======== Source data ========

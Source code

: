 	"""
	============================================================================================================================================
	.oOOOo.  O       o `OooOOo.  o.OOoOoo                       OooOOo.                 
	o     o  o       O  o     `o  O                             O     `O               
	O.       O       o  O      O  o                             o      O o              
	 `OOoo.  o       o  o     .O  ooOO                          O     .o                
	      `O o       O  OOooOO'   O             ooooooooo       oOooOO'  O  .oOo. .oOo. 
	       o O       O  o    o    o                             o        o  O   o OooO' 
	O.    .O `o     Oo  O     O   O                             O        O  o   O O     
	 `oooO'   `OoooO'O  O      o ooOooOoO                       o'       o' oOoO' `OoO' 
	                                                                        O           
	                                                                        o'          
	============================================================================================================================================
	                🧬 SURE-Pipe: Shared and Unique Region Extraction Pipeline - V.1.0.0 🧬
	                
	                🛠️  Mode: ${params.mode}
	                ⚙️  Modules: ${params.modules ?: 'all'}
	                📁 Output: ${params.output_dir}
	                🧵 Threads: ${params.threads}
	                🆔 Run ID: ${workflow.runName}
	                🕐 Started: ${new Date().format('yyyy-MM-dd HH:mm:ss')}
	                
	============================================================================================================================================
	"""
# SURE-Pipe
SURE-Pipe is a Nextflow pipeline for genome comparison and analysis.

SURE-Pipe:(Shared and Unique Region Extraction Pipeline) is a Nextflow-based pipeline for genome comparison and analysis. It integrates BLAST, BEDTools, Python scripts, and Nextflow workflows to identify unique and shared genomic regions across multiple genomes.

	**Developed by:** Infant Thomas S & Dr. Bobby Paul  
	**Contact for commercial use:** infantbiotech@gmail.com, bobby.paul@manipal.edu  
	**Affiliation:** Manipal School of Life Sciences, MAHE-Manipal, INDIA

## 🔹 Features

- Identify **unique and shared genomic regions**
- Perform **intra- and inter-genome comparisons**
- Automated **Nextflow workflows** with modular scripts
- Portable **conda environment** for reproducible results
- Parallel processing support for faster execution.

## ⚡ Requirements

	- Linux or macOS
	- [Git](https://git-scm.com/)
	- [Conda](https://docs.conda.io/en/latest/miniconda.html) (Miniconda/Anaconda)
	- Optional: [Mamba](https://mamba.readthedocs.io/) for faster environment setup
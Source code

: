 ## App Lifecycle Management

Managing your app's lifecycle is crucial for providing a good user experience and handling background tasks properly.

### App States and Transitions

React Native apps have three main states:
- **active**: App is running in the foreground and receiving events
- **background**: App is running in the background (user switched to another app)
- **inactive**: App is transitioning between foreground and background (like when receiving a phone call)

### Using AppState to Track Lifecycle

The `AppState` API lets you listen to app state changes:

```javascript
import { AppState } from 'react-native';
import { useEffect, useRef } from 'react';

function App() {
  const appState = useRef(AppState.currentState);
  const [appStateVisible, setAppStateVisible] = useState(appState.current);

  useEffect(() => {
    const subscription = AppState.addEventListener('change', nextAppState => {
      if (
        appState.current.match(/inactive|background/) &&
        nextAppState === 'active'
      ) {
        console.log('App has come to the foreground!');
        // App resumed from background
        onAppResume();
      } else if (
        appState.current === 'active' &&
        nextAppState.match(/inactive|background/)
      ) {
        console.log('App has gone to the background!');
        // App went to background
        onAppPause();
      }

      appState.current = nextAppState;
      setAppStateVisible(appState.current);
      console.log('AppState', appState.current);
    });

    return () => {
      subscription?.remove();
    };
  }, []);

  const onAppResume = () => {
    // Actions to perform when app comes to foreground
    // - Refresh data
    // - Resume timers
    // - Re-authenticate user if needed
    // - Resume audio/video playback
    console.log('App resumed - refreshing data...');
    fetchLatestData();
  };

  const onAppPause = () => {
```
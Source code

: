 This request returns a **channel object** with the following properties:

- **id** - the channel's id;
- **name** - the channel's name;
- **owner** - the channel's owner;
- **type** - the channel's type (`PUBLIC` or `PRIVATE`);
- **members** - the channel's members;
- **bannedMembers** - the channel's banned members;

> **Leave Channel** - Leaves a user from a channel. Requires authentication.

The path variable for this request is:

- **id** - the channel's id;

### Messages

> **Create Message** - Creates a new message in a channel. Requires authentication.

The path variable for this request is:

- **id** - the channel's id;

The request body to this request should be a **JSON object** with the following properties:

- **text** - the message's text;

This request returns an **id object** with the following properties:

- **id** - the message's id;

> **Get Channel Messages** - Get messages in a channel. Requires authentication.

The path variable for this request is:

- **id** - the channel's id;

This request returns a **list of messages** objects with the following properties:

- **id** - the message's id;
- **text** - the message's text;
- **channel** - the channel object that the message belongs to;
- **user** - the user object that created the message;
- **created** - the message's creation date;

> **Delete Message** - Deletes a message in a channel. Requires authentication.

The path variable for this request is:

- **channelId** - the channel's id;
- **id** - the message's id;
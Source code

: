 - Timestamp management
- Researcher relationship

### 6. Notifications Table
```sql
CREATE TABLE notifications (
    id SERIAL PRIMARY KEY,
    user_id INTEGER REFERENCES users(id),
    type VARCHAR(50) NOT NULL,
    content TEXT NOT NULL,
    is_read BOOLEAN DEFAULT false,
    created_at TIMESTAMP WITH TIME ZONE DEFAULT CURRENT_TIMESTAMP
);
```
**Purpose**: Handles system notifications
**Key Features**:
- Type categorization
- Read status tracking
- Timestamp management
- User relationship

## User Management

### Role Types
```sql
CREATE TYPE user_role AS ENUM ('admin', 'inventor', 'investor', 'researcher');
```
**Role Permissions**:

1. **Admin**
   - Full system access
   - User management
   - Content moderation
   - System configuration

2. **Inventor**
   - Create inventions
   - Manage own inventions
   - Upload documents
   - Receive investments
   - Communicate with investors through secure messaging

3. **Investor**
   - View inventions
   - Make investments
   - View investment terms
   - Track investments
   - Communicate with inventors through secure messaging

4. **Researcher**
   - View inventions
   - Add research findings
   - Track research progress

========

Prepare a faithful transcription of the material above, with nothing altered.

Solution to this problem:
Source code

: 	"""
	============================================================================================================================================
	.oOOOo.  O       o `OooOOo.  o.OOoOoo                       OooOOo.                 
	o     o  o       O  o     `o  O                             O     `O               
	O.       O       o  O      O  o                             o      O o              
	 `OOoo.  o       o  o     .O  ooOO                          O     .o                
	      `O o       O  OOooOO'   O             ooooooooo       oOooOO'  O  .oOo. .oOo. 
	       o O       O  o    o    o                             o        o  O   o OooO' 
	O.    .O `o     Oo  O     O   O                             O        O  o   O O     
	 `oooO'   `OoooO'O  O      o ooOooOoO                       o'       o' oOoO' `OoO' 
	                                                                        O           
	                                                                        o'          
	============================================================================================================================================
	                🧬 SURE-Pipe: Shared and Unique Region Extraction Pipeline - V.1.0.0 🧬
	                
	                🛠️  Mode: ${params.mode}
	                ⚙️  Modules: ${params.modules ?: 'all'}
	                📁 Output: ${params.output_dir}
	                🧵 Threads: ${params.threads}
	                🆔 Run ID: ${workflow.runName}
	                🕐 Started: ${new Date().format('yyyy-MM-dd HH:mm:ss')}
	                
	============================================================================================================================================
	"""
# SURE-Pipe
SURE-Pipe is a Nextflow pipeline for genome comparison and analysis.

SURE-Pipe:(Shared and Unique Region Extraction Pipeline) is a Nextflow-based pipeline for genome comparison and analysis. It integrates BLAST, BEDTools, Python scripts, and Nextflow workflows to identify unique and shared genomic regions across multiple genomes.

	**Developed by:** Infant Thomas S & Dr. Bobby Paul  
	**Contact for commercial use:** infantbiotech@gmail.com, bobby.paul@manipal.edu  
	**Affiliation:** Manipal School of Life Sciences, MAHE-Manipal, INDIA

## 🔹 Features

- Identify **unique and shared genomic regions**
- Perform **intra- and inter-genome comparisons**
- Automated **Nextflow workflows** with modular scripts
- Portable **conda environment** for reproducible results
- Parallel processing support for faster execution.

## ⚡ Requirements

	- Linux or macOS
	- [Git](https://git-scm.com/)
	- [Conda](https://docs.conda.io/en/latest/miniconda.html) (Miniconda/Anaconda)
	- Optional: [Mamba](https://mamba.readthedocs.io/) for faster environment setup
Source code

: ## App Lifecycle Management

Managing your app's lifecycle is crucial for providing a good user experience and handling background tasks properly.

### App States and Transitions

React Native apps have three main states:
- **active**: App is running in the foreground and receiving events
- **background**: App is running in the background (user switched to another app)
- **inactive**: App is transitioning between foreground and background (like when receiving a phone call)

### Using AppState to Track Lifecycle

The `AppState` API lets you listen to app state changes:

```javascript
import { AppState } from 'react-native';
import { useEffect, useRef } from 'react';

function App() {
  const appState = useRef(AppState.currentState);
  const [appStateVisible, setAppStateVisible] = useState(appState.current);

  useEffect(() => {
    const subscription = AppState.addEventListener('change', nextAppState => {
      if (
        appState.current.match(/inactive|background/) &&
        nextAppState === 'active'
      ) {
        console.log('App has come to the foreground!');
        // App resumed from background
        onAppResume();
      } else if (
        appState.current === 'active' &&
        nextAppState.match(/inactive|background/)
      ) {
        console.log('App has gone to the background!');
        // App went to background
        onAppPause();
      }

      appState.current = nextAppState;
      setAppStateVisible(appState.current);
      console.log('AppState', appState.current);
    });

    return () => {
      subscription?.remove();
    };
  }, []);

  const onAppResume = () => {
    // Actions to perform when app comes to foreground
    // - Refresh data
    // - Resume timers
    // - Re-authenticate user if needed
    // - Resume audio/video playback
    console.log('App resumed - refreshing data...');
    fetchLatestData();
  };

  const onAppPause = () => {
```
Source code

: This request returns a **channel object** with the following properties:

- **id** - the channel's id;
- **name** - the channel's name;
- **owner** - the channel's owner;
- **type** - the channel's type (`PUBLIC` or `PRIVATE`);
- **members** - the channel's members;
- **bannedMembers** - the channel's banned members;

> **Leave Channel** - Leaves a user from a channel. Requires authentication.

The path variable for this request is:

- **id** - the channel's id;

### Messages

> **Create Message** - Creates a new message in a channel. Requires authentication.

The path variable for this request is:

- **id** - the channel's id;

The request body to this request should be a **JSON object** with the following properties:

- **text** - the message's text;

This request returns an **id object** with the following properties:

- **id** - the message's id;

> **Get Channel Messages** - Get messages in a channel. Requires authentication.

The path variable for this request is:

- **id** - the channel's id;

This request returns a **list of messages** objects with the following properties:

- **id** - the message's id;
- **text** - the message's text;
- **channel** - the channel object that the message belongs to;
- **user** - the user object that created the message;
- **created** - the message's creation date;

> **Delete Message** - Deletes a message in a channel. Requires authentication.

The path variable for this request is:

- **channelId** - the channel's id;
- **id** - the message's id;
Source code

: - Timestamp management
- Researcher relationship

### 6. Notifications Table
```sql
CREATE TABLE notifications (
    id SERIAL PRIMARY KEY,
    user_id INTEGER REFERENCES users(id),
    type VARCHAR(50) NOT NULL,
    content TEXT NOT NULL,
    is_read BOOLEAN DEFAULT false,
    created_at TIMESTAMP WITH TIME ZONE DEFAULT CURRENT_TIMESTAMP
);
```
**Purpose**: Handles system notifications
**Key Features**:
- Type categorization
- Read status tracking
- Timestamp management
- User relationship

## User Management

### Role Types
```sql
CREATE TYPE user_role AS ENUM ('admin', 'inventor', 'investor', 'researcher');
```
**Role Permissions**:

1. **Admin**
   - Full system access
   - User management
   - Content moderation
   - System configuration

2. **Inventor**
   - Create inventions
   - Manage own inventions
   - Upload documents
   - Receive investments
   - Communicate with investors through secure messaging

3. **Investor**
   - View inventions
   - Make investments
   - View investment terms
   - Track investments
   - Communicate with inventors through secure messaging

4. **Researcher**
   - View inventions
   - Add research findings
   - Track research progress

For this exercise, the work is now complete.